‘A dream come true’

Rickie Lambert’s surprise return to the club he left as a trainee at least provides Liverpool manager, Brendan Rodgers, with something different and the England international is keen to contribute. By Carl Markham.

Liverpool striker Rickie Lambert hopes he is the missing link, which will get his new team over the line in the Premier League title race.

The Reds came agonisingly close to ending their 24-year quest to win the championship last season, with their challenge faltering in the final week, as Manchester City swept past to take top spot.

While ‘Golden Boot’ winner Luis Suarez and Daniel Sturridge provided the goals, which sustained their challenge, Liverpool were left desperately looking for an alternative option in a key match at home to fellow challengers Chelsea.

Jose Mourinho’s side frustrated their hosts for long periods and could not be broken down in a pivotal 2-0 defeat, which not only ended an 11-game winning streak but also dented Liverpool’s confidence.

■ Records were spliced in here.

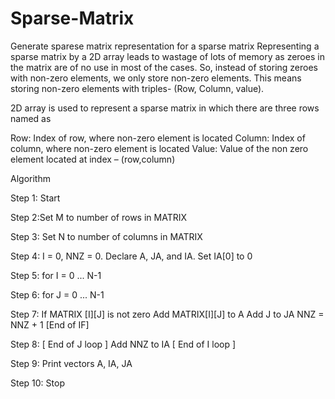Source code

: # Sparse-Matrix
Generate sparese matrix representation for a sparse matrix
Representing a sparse matrix by a 2D array leads to wastage of lots of memory as zeroes in the matrix are of no use in most of the cases. So, instead of storing zeroes with non-zero elements, we only store non-zero elements. This means storing non-zero elements with triples- (Row, Column, value).

2D array is used to represent a sparse matrix in which there are three rows named as

Row: Index of row, where non-zero element is located
Column: Index of column, where non-zero element is located
Value: Value of the non zero element located at index – (row,column)

Algorithm

Step 1: Start

Step 2:Set M to number of rows in MATRIX 

Step 3: Set N to number of columns in MATRIX 

Step 4: I = 0, NNZ = 0. Declare A, JA, and IA. 
        Set IA[0] to 0 

Step 5: for I = 0 ... N-1 

Step 6: for J = 0 ... N-1 

Step 7: If MATRIX [I][J] is not zero
           Add MATRIX[I][J] to A
           Add J to JA
           NNZ = NNZ + 1
        [End of IF] 

Step 8: [ End of J loop ]
        Add NNZ to IA
        [ End of I loop ] 

Step 9: Print vectors A, IA, JA 

Step 10: Stop

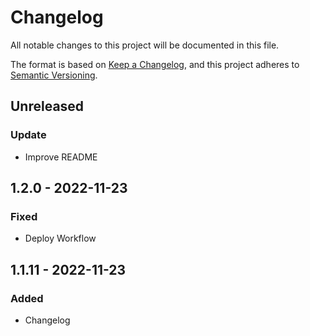 # Changelog

All notable changes to this project will be documented in this file.

The format is based on [Keep a Changelog](https://keepachangelog.com/en/1.0.0/),
and this project adheres to [Semantic Versioning](https://semver.org/spec/v2.0.0.html).

## Unreleased

### Update
- Improve README

## 1.2.0 - 2022-11-23
### Fixed
- Deploy Workflow

## 1.1.11 - 2022-11-23
### Added
- Changelog
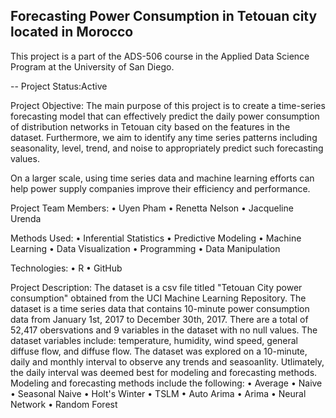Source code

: ## Forecasting Power Consumption in Tetouan city located in Morocco


This project is a part of the ADS-506 course in the Applied Data Science Program at the University of San Diego.

-- Project Status:Active


Project Objective:
The main purpose of this project is to create a time-series forecasting model that can effectively predict the daily power consumption of distribution networks in Tetouan city based on the features in the dataset. Furthermore, we aim to identify any time series patterns including seasonality, level, trend, and noise to appropriately predict such forecasting values.

 On a larger scale, using time series data and machine learning efforts can help power supply companies improve their efficiency and performance. 
 
Project Team Members: 
•	Uyen Pham
•	Renetta Nelson
•	Jacqueline Urenda


Methods Used:
•	Inferential Statistics
•	Predictive Modeling 
•	Machine Learning
•	Data Visualization 
•	Programming 
•	Data Manipulation


Technologies:
•	R
•	GitHub


Project Description: 
The dataset is a csv file titled "Tetouan City power consumption" obtained from the UCI Machine Learning Repository. The dataset is a time series data that contains 10-minute power consumption data from January 1st, 2017 to December 30th, 2017. There are a total of 52,417 obersvations and 9 variables in the dataset with no null values. The dataset variables include: temperature, humidity, wind speed, general diffuse flow, and diffuse flow. The dataset was explored on a 10-minute, daily and monthly interval to observe any trends and seasoanlity. Utlimately, the daily interval was deemed best for modeling and forecasting methods. Modeling and forecasting methods include the following: 
•	Average
•	Naive
•	Seasonal Naive
•	Holt's Winter
•	TSLM
•	Auto Arima
•	Arima
•	Neural Network
•	Random Forest





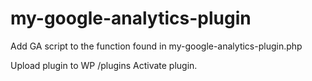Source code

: # my-google-analytics-plugin

Add GA script to the function found in my-google-analytics-plugin.php

Upload plugin to WP /plugins
Activate plugin.
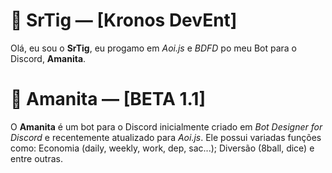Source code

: # 🤪 SrTig — [Kronos DevEnt]

Olá, eu sou o **SrTig**, eu progamo em *Aoi.js* e *BDFD* po meu Bot para o Discord, **Amanita**.

# 🍄 Amanita — [BETA 1.1]

O **Amanita** é um bot para o Discord inicialmente criado em *Bot Designer for Discord* e recentemente atualizado para *Aoi.js*. Ele possui variadas funções como: Economia (daily, weekly, work, dep, sac...); Diversão (8ball, dice) e entre outras.
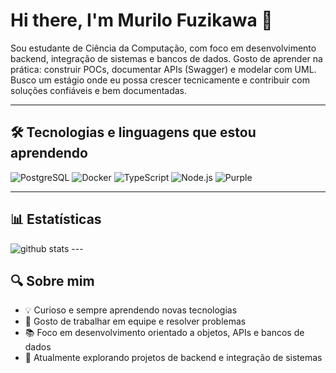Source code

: 
# Hi there, I'm Murilo Fuzikawa 👋

Sou estudante de Ciência da Computação, com foco em desenvolvimento backend, integração de sistemas e bancos de dados. Gosto de aprender na prática: construir POCs, documentar APIs (Swagger) e modelar com UML. Busco um estágio onde eu possa crescer tecnicamente e contribuir com soluções confiáveis e bem documentadas.

---

## 🛠️ Tecnologias e linguagens que estou aprendendo
![PostgreSQL](https://img.shields.io/badge/PostgreSQL-316192?style=for-the-badge&logo=postgresql&logoColor=white)
![Docker](https://img.shields.io/badge/Docker-2496ED?style=for-the-badge&logo=docker&logoColor=white)
![TypeScript](https://img.shields.io/badge/TypeScript-3178C6?style=for-the-badge&logo=typescript&logoColor=white)
![Node.js](https://img.shields.io/badge/Node.js-339933?style=for-the-badge&logo=node.js&logoColor=white)
![Purple](https://img.shields.io/badge/Learning-Continuously-800080?style=for-the-badge)

---

## 📊 Estatísticas
<picture decoding="async" loading="lazy">
  <source media="(prefers-color-scheme: dark)" srcset="https://pixel-profile.vercel.app/api/github-stats?username=MFuzikawa&screen_effect=true&theme=monica&pixelate_avatar=false">
  <img alt="github stats" src="https://pixel-profile.vercel.app/api/github-stats?username=MFuzikawa>&theme=summer">
</picture>
---

## 🔍 Sobre mim
- 💡 Curioso e sempre aprendendo novas tecnologias
- 🤝 Gosto de trabalhar em equipe e resolver problemas
- 📚 Foco em desenvolvimento orientado a objetos, APIs e bancos de dados
- 🌱 Atualmente explorando projetos de backend e integração de sistemas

The visitors’ massed ranks of defence kept out the trickery and speed of Suarez and Sturridge and left manager Brendan Rodgers crying out for a different option.

Lambert’s surprise return to the club he left as a trainee at least provides the Reds boss with something different and the England international is keen to contribute.

“To be honest, I wasn’t expecting a chance at Liverpool but I have got it,” said Lambert. “Now that I’ve got it, I will do everything to not let it go and I am more than confident that I will take the chance and I will be able to improve my game again. I am mentally prepared for almost anything. I’ve experienced a lot of ups and downs and I believe I am at a time in my life when anything happens I can get the most out of it.

“I know what matters is what I do on the pitch and the minutes I play (and my job is) to help push the club forward. Whatever role Brendan has for me I just hope I can help them push on and hopefully clinch the title.”

When he left Southampton in June — with the best wishes of the management, who realised they could not deny him a return to his boyhood club — the striker wrote an open letter to fans thanking them for their support.

He also stressed how important Saints, for whom he scored 117 goals in 235 appearances, including 28 goals in 75 Premier League matches, had been to his career.

A quirk of the fixture computer saw his former side up first at Anfield on the opening weekend of this season, with Liverpool edging a 2-1 victory. Lambert found himself in the unique position of being applauded by both sets of fans as he made his way onto the pitch.

“It was strange to come on against your old team-mates. I haven’t had many situations like that in my career, but you have to be as professional as you can,” he added. “It was special from the Liverpool fans making my debut, which was a dream, and it was special from Southampton fans, who showed a lot of respect and appreciation.”

Lambert fully intends to make the most of his second chance with the Merseysiders and said: “Even though I’m 32, I feel like a kid again. It’s not just playing for Liverpool, it is the fact I’m coming home. I’ve been away for eight years. All my dreams and wishes have come true in the end.”

Lambert, capped seven times by England, is still waiting for his first Liverpool goal having been denied it during a recent 3-1 loss to Manchester City at the Etihad Stadium. Having been introduced as a 79th-minute substitute, with the Reds trailing 3-0, Lambert’s header was parried by England colleague Joe Hart with the rebound appearing to go in off City defender Pablo Zabaleta.